Collected data:

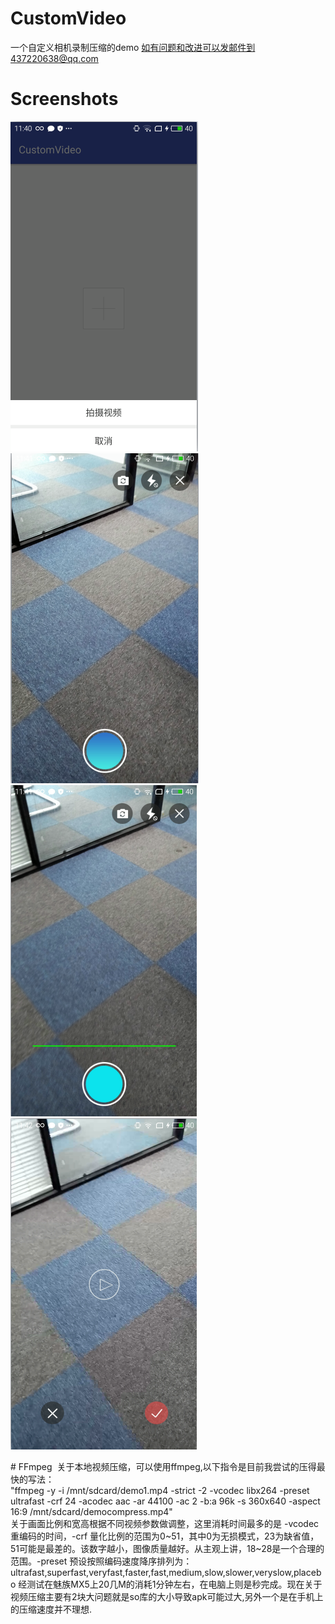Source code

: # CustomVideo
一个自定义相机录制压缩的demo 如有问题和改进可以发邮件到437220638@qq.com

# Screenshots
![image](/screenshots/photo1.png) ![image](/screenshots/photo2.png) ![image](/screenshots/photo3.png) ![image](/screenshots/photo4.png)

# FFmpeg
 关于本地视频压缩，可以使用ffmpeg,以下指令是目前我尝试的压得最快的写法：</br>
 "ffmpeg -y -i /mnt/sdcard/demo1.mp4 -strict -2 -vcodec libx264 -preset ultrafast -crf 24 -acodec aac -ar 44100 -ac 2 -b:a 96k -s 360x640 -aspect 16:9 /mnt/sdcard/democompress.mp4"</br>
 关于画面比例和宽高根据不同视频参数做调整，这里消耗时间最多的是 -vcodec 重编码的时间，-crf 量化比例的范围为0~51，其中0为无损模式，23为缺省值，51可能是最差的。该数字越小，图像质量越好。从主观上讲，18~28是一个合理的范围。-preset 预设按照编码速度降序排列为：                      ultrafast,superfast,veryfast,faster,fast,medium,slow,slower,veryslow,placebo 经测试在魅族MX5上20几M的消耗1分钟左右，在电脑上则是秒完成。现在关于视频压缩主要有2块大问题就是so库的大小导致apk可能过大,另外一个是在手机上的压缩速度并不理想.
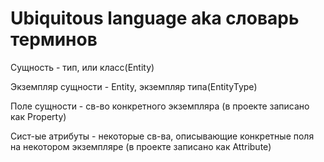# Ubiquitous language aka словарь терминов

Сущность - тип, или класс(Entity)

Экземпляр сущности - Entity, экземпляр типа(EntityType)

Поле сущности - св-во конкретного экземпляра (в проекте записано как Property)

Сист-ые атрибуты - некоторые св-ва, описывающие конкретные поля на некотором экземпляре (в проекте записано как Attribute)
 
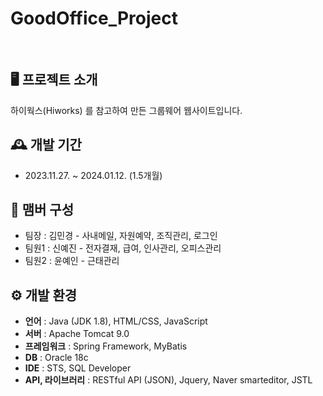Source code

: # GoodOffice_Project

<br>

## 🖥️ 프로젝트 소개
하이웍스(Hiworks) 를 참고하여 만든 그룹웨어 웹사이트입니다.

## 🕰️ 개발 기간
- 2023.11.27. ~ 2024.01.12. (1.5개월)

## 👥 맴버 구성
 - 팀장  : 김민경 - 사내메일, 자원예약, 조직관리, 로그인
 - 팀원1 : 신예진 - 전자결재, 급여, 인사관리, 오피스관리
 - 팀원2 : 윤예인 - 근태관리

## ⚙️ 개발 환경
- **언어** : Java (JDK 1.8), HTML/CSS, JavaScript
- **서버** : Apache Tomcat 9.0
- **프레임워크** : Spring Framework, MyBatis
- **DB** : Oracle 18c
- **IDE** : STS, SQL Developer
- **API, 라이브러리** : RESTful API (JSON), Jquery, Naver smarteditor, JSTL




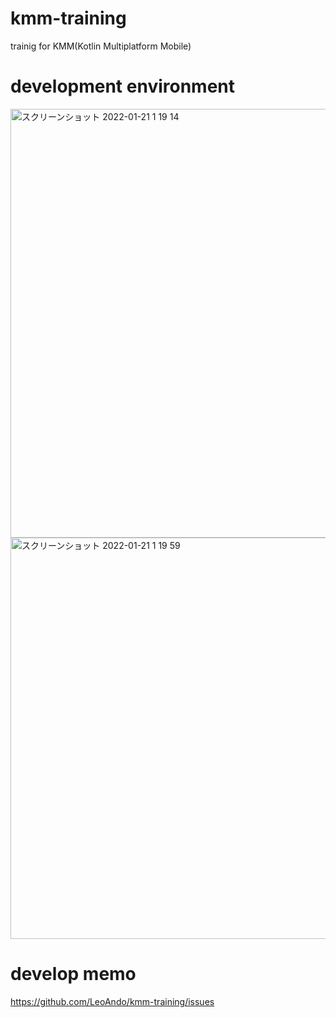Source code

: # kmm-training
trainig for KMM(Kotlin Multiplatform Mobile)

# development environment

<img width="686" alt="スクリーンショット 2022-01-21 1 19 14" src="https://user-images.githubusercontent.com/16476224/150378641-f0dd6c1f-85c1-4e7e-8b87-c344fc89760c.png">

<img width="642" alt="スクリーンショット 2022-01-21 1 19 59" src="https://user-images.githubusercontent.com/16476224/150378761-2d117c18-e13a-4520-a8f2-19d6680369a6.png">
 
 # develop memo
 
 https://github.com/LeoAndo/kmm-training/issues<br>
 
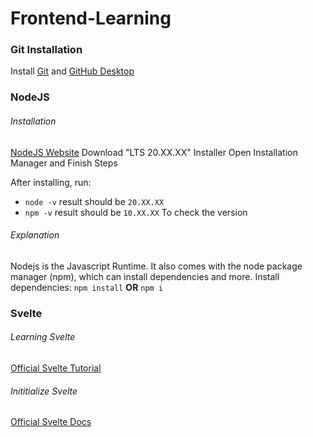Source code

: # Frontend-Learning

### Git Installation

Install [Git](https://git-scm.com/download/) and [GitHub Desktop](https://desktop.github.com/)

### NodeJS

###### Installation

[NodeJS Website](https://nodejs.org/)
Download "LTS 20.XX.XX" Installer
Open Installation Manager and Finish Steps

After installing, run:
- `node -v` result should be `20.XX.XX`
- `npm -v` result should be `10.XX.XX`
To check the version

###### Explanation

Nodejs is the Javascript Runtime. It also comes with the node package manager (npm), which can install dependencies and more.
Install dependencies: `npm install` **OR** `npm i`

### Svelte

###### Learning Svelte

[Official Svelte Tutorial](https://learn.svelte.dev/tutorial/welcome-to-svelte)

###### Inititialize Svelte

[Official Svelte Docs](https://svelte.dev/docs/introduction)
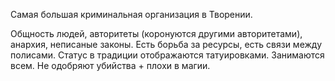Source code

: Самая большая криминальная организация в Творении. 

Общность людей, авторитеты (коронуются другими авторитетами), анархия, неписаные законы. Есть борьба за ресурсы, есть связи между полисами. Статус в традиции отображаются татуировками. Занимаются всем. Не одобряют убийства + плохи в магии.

DIRECTIONS FOR THIS TASK = Set down each entry above exactly as it appears. Omit the pictures.

EXERCISE SOLUTION =
Source code

: # CustomVideo
一个自定义相机录制压缩的demo 如有问题和改进可以发邮件到437220638@qq.com

# Screenshots
![image](/screenshots/photo1.png) ![image](/screenshots/photo2.png) ![image](/screenshots/photo3.png) ![image](/screenshots/photo4.png)

# FFmpeg
 关于本地视频压缩，可以使用ffmpeg,以下指令是目前我尝试的压得最快的写法：</br>
 "ffmpeg -y -i /mnt/sdcard/demo1.mp4 -strict -2 -vcodec libx264 -preset ultrafast -crf 24 -acodec aac -ar 44100 -ac 2 -b:a 96k -s 360x640 -aspect 16:9 /mnt/sdcard/democompress.mp4"</br>
 关于画面比例和宽高根据不同视频参数做调整，这里消耗时间最多的是 -vcodec 重编码的时间，-crf 量化比例的范围为0~51，其中0为无损模式，23为缺省值，51可能是最差的。该数字越小，图像质量越好。从主观上讲，18~28是一个合理的范围。-preset 预设按照编码速度降序排列为：                      ultrafast,superfast,veryfast,faster,fast,medium,slow,slower,veryslow,placebo 经测试在魅族MX5上20几M的消耗1分钟左右，在电脑上则是秒完成。现在关于视频压缩主要有2块大问题就是so库的大小导致apk可能过大,另外一个是在手机上的压缩速度并不理想.
# Ubiquitous language aka словарь терминов

Сущность - тип, или класс(Entity)

Экземпляр сущности - Entity, экземпляр типа(EntityType)

Поле сущности - св-во конкретного экземпляра (в проекте записано как Property)

Сист-ые атрибуты - некоторые св-ва, описывающие конкретные поля на некотором экземпляре (в проекте записано как Attribute)
 
Source code

: # GoodOffice_Project

<br>

## 🖥️ 프로젝트 소개
하이웍스(Hiworks) 를 참고하여 만든 그룹웨어 웹사이트입니다.

## 🕰️ 개발 기간
- 2023.11.27. ~ 2024.01.12. (1.5개월)

## 👥 맴버 구성
 - 팀장  : 김민경 - 사내메일, 자원예약, 조직관리, 로그인
 - 팀원1 : 신예진 - 전자결재, 급여, 인사관리, 오피스관리
 - 팀원2 : 윤예인 - 근태관리

## ⚙️ 개발 환경
- **언어** : Java (JDK 1.8), HTML/CSS, JavaScript
- **서버** : Apache Tomcat 9.0
- **프레임워크** : Spring Framework, MyBatis
- **DB** : Oracle 18c
- **IDE** : STS, SQL Developer
- **API, 라이브러리** : RESTful API (JSON), Jquery, Naver smarteditor, JSTL




Source code

: # kmm-training
trainig for KMM(Kotlin Multiplatform Mobile)

# development environment

<img width="686" alt="スクリーンショット 2022-01-21 1 19 14" src="https://user-images.githubusercontent.com/16476224/150378641-f0dd6c1f-85c1-4e7e-8b87-c344fc89760c.png">

<img width="642" alt="スクリーンショット 2022-01-21 1 19 59" src="https://user-images.githubusercontent.com/16476224/150378761-2d117c18-e13a-4520-a8f2-19d6680369a6.png">
 
 # develop memo
 
 https://github.com/LeoAndo/kmm-training/issues<br>
 
Source code

: # Frontend-Learning

### Git Installation

Install [Git](https://git-scm.com/download/) and [GitHub Desktop](https://desktop.github.com/)

### NodeJS

###### Installation

[NodeJS Website](https://nodejs.org/)
Download "LTS 20.XX.XX" Installer
Open Installation Manager and Finish Steps

After installing, run:
- `node -v` result should be `20.XX.XX`
- `npm -v` result should be `10.XX.XX`
To check the version

###### Explanation

Nodejs is the Javascript Runtime. It also comes with the node package manager (npm), which can install dependencies and more.
Install dependencies: `npm install` **OR** `npm i`

### Svelte

###### Learning Svelte

[Official Svelte Tutorial](https://learn.svelte.dev/tutorial/welcome-to-svelte)

###### Inititialize Svelte

[Official Svelte Docs](https://svelte.dev/docs/introduction)
Source code

: Самая большая криминальная организация в Творении. 

Общность людей, авторитеты (коронуются другими авторитетами), анархия, неписаные законы. Есть борьба за ресурсы, есть связи между полисами. Статус в традиции отображаются татуировками. Занимаются всем. Не одобряют убийства + плохи в магии.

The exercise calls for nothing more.